L'Afrique. L'Afrique occupe une place particulière dans ce paysage international ainsi que dans le cur et la conscience de la France. Les liens anciens qui nous unissent aux peuples africains justifient que notre pays, plus que jamais, poursuive son combat pour le développement mais aussi pour la réduction des conflits et la prévention des crises sur le continent africain. En 20 ans, la part de l'Afrique dans le commerce international est passé de 10 à 2 %.
L'Afrique aujourd'hui résume tous les enjeux et toutes les menaces du monde contemporain. L'Afrique illustre de façon emblématique le lien indissociable souligné hier par le président de la République entre solidarité, sécurité et responsabilité.
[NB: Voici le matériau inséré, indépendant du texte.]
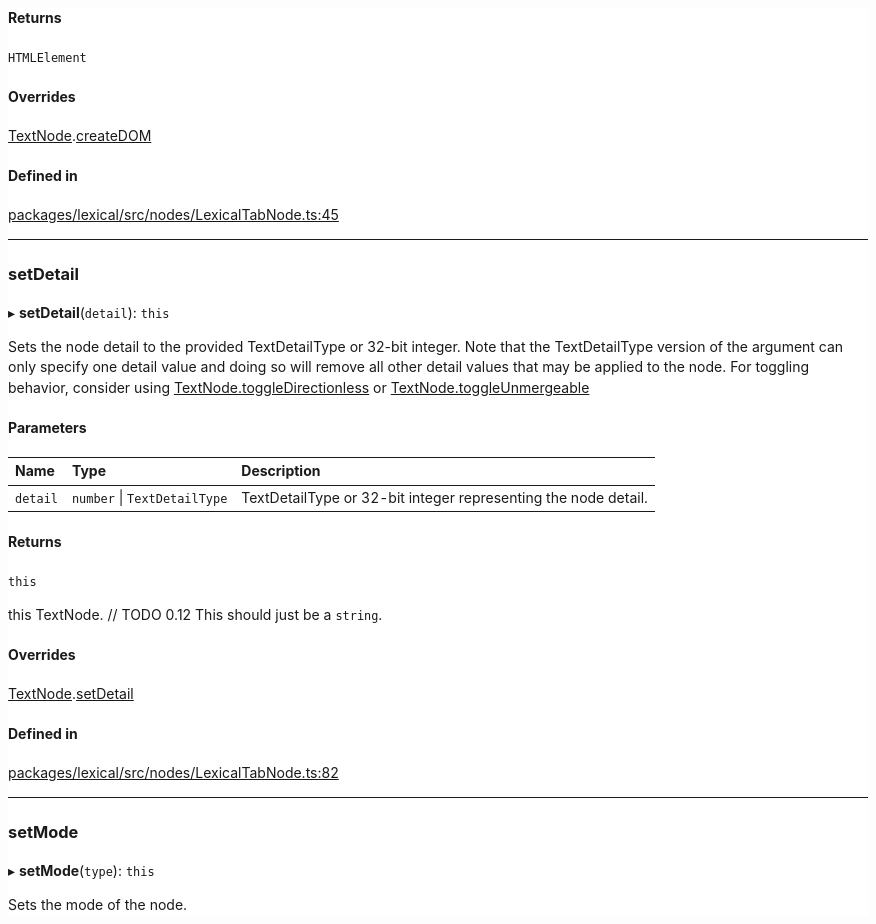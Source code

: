 #### Returns

`HTMLElement`

#### Overrides

[TextNode](lexical.TextNode.md).[createDOM](lexical.TextNode.md#createdom)

#### Defined in

[packages/lexical/src/nodes/LexicalTabNode.ts:45](https://github.com/QubitPi/lexical/tree/main/packages/lexical/src/nodes/LexicalTabNode.ts#L45)

___

### setDetail

▸ **setDetail**(`detail`): `this`

Sets the node detail to the provided TextDetailType or 32-bit integer. Note that the TextDetailType
version of the argument can only specify one detail value and doing so will remove all other detail values that
may be applied to the node. For toggling behavior, consider using [TextNode.toggleDirectionless](lexical.TextNode.md#toggledirectionless)
or [TextNode.toggleUnmergeable](lexical.TextNode.md#toggleunmergeable)

#### Parameters

| Name | Type | Description |
| :------ | :------ | :------ |
| `detail` | `number` \| `TextDetailType` | TextDetailType or 32-bit integer representing the node detail. |

#### Returns

`this`

this TextNode.
// TODO 0.12 This should just be a `string`.

#### Overrides

[TextNode](lexical.TextNode.md).[setDetail](lexical.TextNode.md#setdetail)

#### Defined in

[packages/lexical/src/nodes/LexicalTabNode.ts:82](https://github.com/QubitPi/lexical/tree/main/packages/lexical/src/nodes/LexicalTabNode.ts#L82)

___

### setMode

▸ **setMode**(`type`): `this`

Sets the mode of the node.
L'Afrique occupera donc à l'évidence une place particulière dans le 21ème siècle qui commence. Soyons lucides. Il n'y aura pas de sécurité ni de croissance pour le monde occidental, et en particulier pour le continent européen, que quatorze kilomètres de mer seulement séparent du continent africain, sans développement et stabilisation de l'Afrique.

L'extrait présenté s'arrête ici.